[[ RECORDS SHOWN open ]]
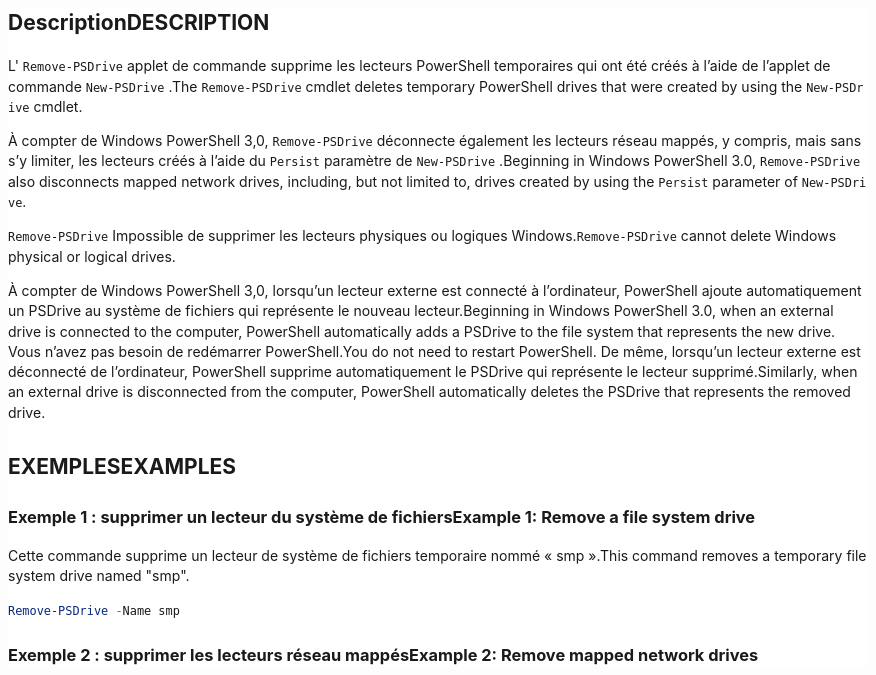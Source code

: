 ## <span data-ttu-id="daa4d-109">Description</span><span class="sxs-lookup"><span data-stu-id="daa4d-109">DESCRIPTION</span></span>

<span data-ttu-id="daa4d-110">L' `Remove-PSDrive` applet de commande supprime les lecteurs PowerShell temporaires qui ont été créés à l’aide de l’applet de commande `New-PSDrive` .</span><span class="sxs-lookup"><span data-stu-id="daa4d-110">The `Remove-PSDrive` cmdlet deletes temporary PowerShell drives that were created by using the `New-PSDrive` cmdlet.</span></span>

<span data-ttu-id="daa4d-111">À compter de Windows PowerShell 3,0, `Remove-PSDrive` déconnecte également les lecteurs réseau mappés, y compris, mais sans s’y limiter, les lecteurs créés à l’aide du `Persist` paramètre de `New-PSDrive` .</span><span class="sxs-lookup"><span data-stu-id="daa4d-111">Beginning in Windows PowerShell 3.0, `Remove-PSDrive` also disconnects mapped network drives, including, but not limited to, drives created by using the `Persist` parameter of `New-PSDrive`.</span></span>

<span data-ttu-id="daa4d-112">`Remove-PSDrive` Impossible de supprimer les lecteurs physiques ou logiques Windows.</span><span class="sxs-lookup"><span data-stu-id="daa4d-112">`Remove-PSDrive` cannot delete Windows physical or logical drives.</span></span>

<span data-ttu-id="daa4d-113">À compter de Windows PowerShell 3,0, lorsqu’un lecteur externe est connecté à l’ordinateur, PowerShell ajoute automatiquement un PSDrive au système de fichiers qui représente le nouveau lecteur.</span><span class="sxs-lookup"><span data-stu-id="daa4d-113">Beginning in Windows PowerShell 3.0, when an external drive is connected to the computer, PowerShell automatically adds a PSDrive to the file system that represents the new drive.</span></span>
<span data-ttu-id="daa4d-114">Vous n’avez pas besoin de redémarrer PowerShell.</span><span class="sxs-lookup"><span data-stu-id="daa4d-114">You do not need to restart PowerShell.</span></span>
<span data-ttu-id="daa4d-115">De même, lorsqu’un lecteur externe est déconnecté de l’ordinateur, PowerShell supprime automatiquement le PSDrive qui représente le lecteur supprimé.</span><span class="sxs-lookup"><span data-stu-id="daa4d-115">Similarly, when an external drive is disconnected from the computer, PowerShell automatically deletes the PSDrive that represents the removed drive.</span></span>

## <span data-ttu-id="daa4d-116">EXEMPLES</span><span class="sxs-lookup"><span data-stu-id="daa4d-116">EXAMPLES</span></span>

### <span data-ttu-id="daa4d-117">Exemple 1 : supprimer un lecteur du système de fichiers</span><span class="sxs-lookup"><span data-stu-id="daa4d-117">Example 1: Remove a file system drive</span></span>

<span data-ttu-id="daa4d-118">Cette commande supprime un lecteur de système de fichiers temporaire nommé « smp ».</span><span class="sxs-lookup"><span data-stu-id="daa4d-118">This command removes a temporary file system drive named "smp".</span></span>

```powershell
Remove-PSDrive -Name smp
```

### <span data-ttu-id="daa4d-119">Exemple 2 : supprimer les lecteurs réseau mappés</span><span class="sxs-lookup"><span data-stu-id="daa4d-119">Example 2: Remove mapped network drives</span></span>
[[ RECORDS SHOWN closed ]]
_WHAT IS REQUIRED_: Give the records back exactly. Leave the pictures out.

_RESPONSE TO THIS TASK_:
Source code

: ## <span data-ttu-id="daa4d-109">Description</span><span class="sxs-lookup"><span data-stu-id="daa4d-109">DESCRIPTION</span></span>

<span data-ttu-id="daa4d-110">L' `Remove-PSDrive` applet de commande supprime les lecteurs PowerShell temporaires qui ont été créés à l’aide de l’applet de commande `New-PSDrive` .</span><span class="sxs-lookup"><span data-stu-id="daa4d-110">The `Remove-PSDrive` cmdlet deletes temporary PowerShell drives that were created by using the `New-PSDrive` cmdlet.</span></span>

<span data-ttu-id="daa4d-111">À compter de Windows PowerShell 3,0, `Remove-PSDrive` déconnecte également les lecteurs réseau mappés, y compris, mais sans s’y limiter, les lecteurs créés à l’aide du `Persist` paramètre de `New-PSDrive` .</span><span class="sxs-lookup"><span data-stu-id="daa4d-111">Beginning in Windows PowerShell 3.0, `Remove-PSDrive` also disconnects mapped network drives, including, but not limited to, drives created by using the `Persist` parameter of `New-PSDrive`.</span></span>

<span data-ttu-id="daa4d-112">`Remove-PSDrive` Impossible de supprimer les lecteurs physiques ou logiques Windows.</span><span class="sxs-lookup"><span data-stu-id="daa4d-112">`Remove-PSDrive` cannot delete Windows physical or logical drives.</span></span>

<span data-ttu-id="daa4d-113">À compter de Windows PowerShell 3,0, lorsqu’un lecteur externe est connecté à l’ordinateur, PowerShell ajoute automatiquement un PSDrive au système de fichiers qui représente le nouveau lecteur.</span><span class="sxs-lookup"><span data-stu-id="daa4d-113">Beginning in Windows PowerShell 3.0, when an external drive is connected to the computer, PowerShell automatically adds a PSDrive to the file system that represents the new drive.</span></span>
<span data-ttu-id="daa4d-114">Vous n’avez pas besoin de redémarrer PowerShell.</span><span class="sxs-lookup"><span data-stu-id="daa4d-114">You do not need to restart PowerShell.</span></span>
<span data-ttu-id="daa4d-115">De même, lorsqu’un lecteur externe est déconnecté de l’ordinateur, PowerShell supprime automatiquement le PSDrive qui représente le lecteur supprimé.</span><span class="sxs-lookup"><span data-stu-id="daa4d-115">Similarly, when an external drive is disconnected from the computer, PowerShell automatically deletes the PSDrive that represents the removed drive.</span></span>

## <span data-ttu-id="daa4d-116">EXEMPLES</span><span class="sxs-lookup"><span data-stu-id="daa4d-116">EXAMPLES</span></span>

### <span data-ttu-id="daa4d-117">Exemple 1 : supprimer un lecteur du système de fichiers</span><span class="sxs-lookup"><span data-stu-id="daa4d-117">Example 1: Remove a file system drive</span></span>

<span data-ttu-id="daa4d-118">Cette commande supprime un lecteur de système de fichiers temporaire nommé « smp ».</span><span class="sxs-lookup"><span data-stu-id="daa4d-118">This command removes a temporary file system drive named "smp".</span></span>

```powershell
Remove-PSDrive -Name smp
```

### <span data-ttu-id="daa4d-119">Exemple 2 : supprimer les lecteurs réseau mappés</span><span class="sxs-lookup"><span data-stu-id="daa4d-119">Example 2: Remove mapped network drives</span></span>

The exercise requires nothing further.